* Assigned task *
Copy each line in the data below that contains the word "Índice".

(Extracted information)

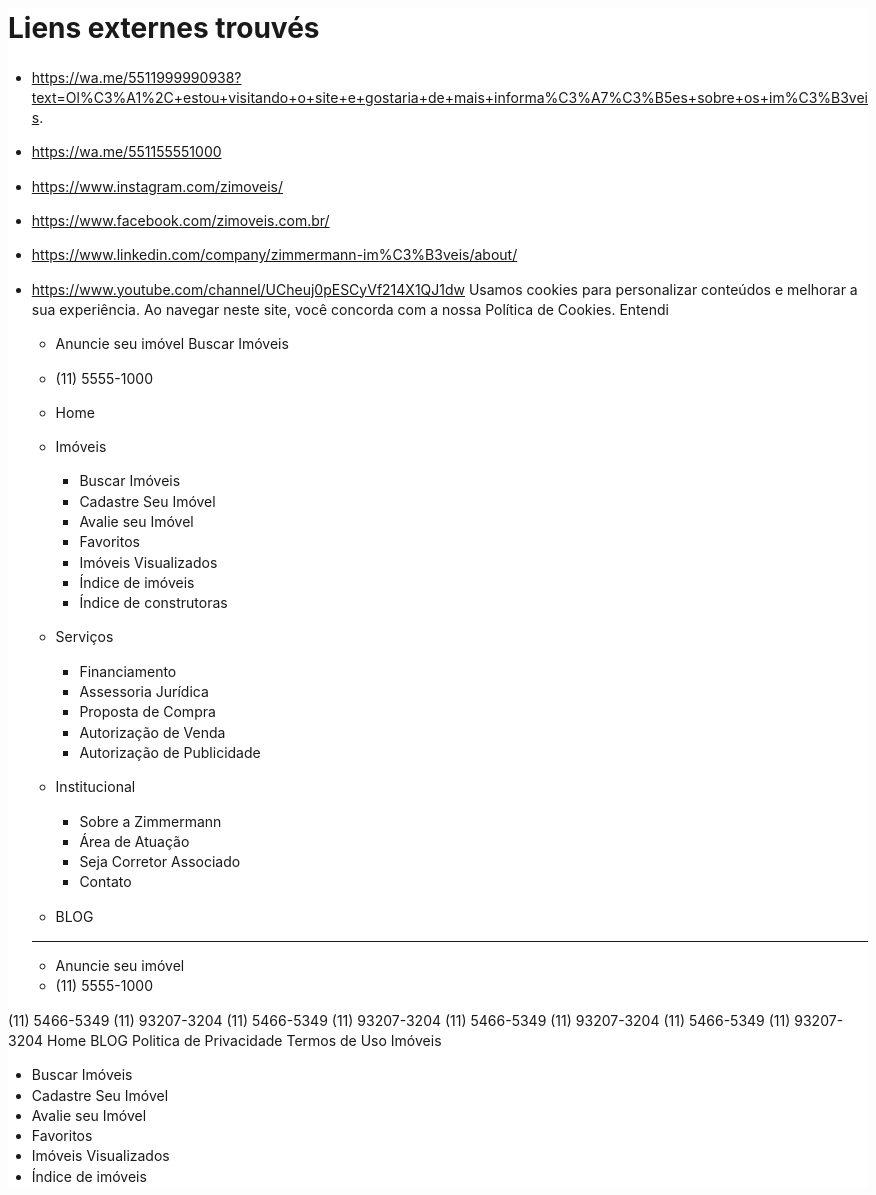
# Liens externes trouvés
- https://wa.me/5511999990938?text=Ol%C3%A1%2C+estou+visitando+o+site+e+gostaria+de+mais+informa%C3%A7%C3%B5es+sobre+os+im%C3%B3veis.
- https://wa.me/551155551000
- https://www.instagram.com/zimoveis/
- https://www.facebook.com/zimoveis.com.br/
- https://www.linkedin.com/company/zimmermann-im%C3%B3veis/about/
- https://www.youtube.com/channel/UCheuj0pESCyVf214X1QJ1dw
Usamos cookies para personalizar conteúdos e melhorar a sua experiência. Ao navegar neste site, você concorda com a nossa Política de Cookies. 
Entendi
  * Anuncie seu imóvel Buscar Imóveis
  * (11) 5555-1000


  * Home
  * Imóveis
    * Buscar Imóveis
    * Cadastre Seu Imóvel
    * Avalie seu Imóvel
    * Favoritos
    * Imóveis Visualizados
    * Índice de imóveis
    * Índice de construtoras
  * Serviços
    * Financiamento
    * Assessoria Jurídica
    * Proposta de Compra
    * Autorização de Venda
    * Autorização de Publicidade
  * Institucional
    * Sobre a Zimmermann
    * Área de Atuação
    * Seja Corretor Associado
    * Contato
  * BLOG
  *   *   *   *   * 

  * Anuncie seu imóvel
  * (11) 5555-1000


(11) 5466-5349
(11) 93207-3204
(11) 5466-5349
(11) 93207-3204
(11) 5466-5349
(11) 93207-3204
(11) 5466-5349
(11) 93207-3204
Home
BLOG
Politica de Privacidade
Termos de Uso
Imóveis
  * Buscar Imóveis
  * Cadastre Seu Imóvel
  * Avalie seu Imóvel
  * Favoritos
  * Imóveis Visualizados
  * Índice de imóveis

(End Extracted information)

* Result for this exercise *
    * Índice de imóveis
    * Índice de construtoras
  * Índice de imóveis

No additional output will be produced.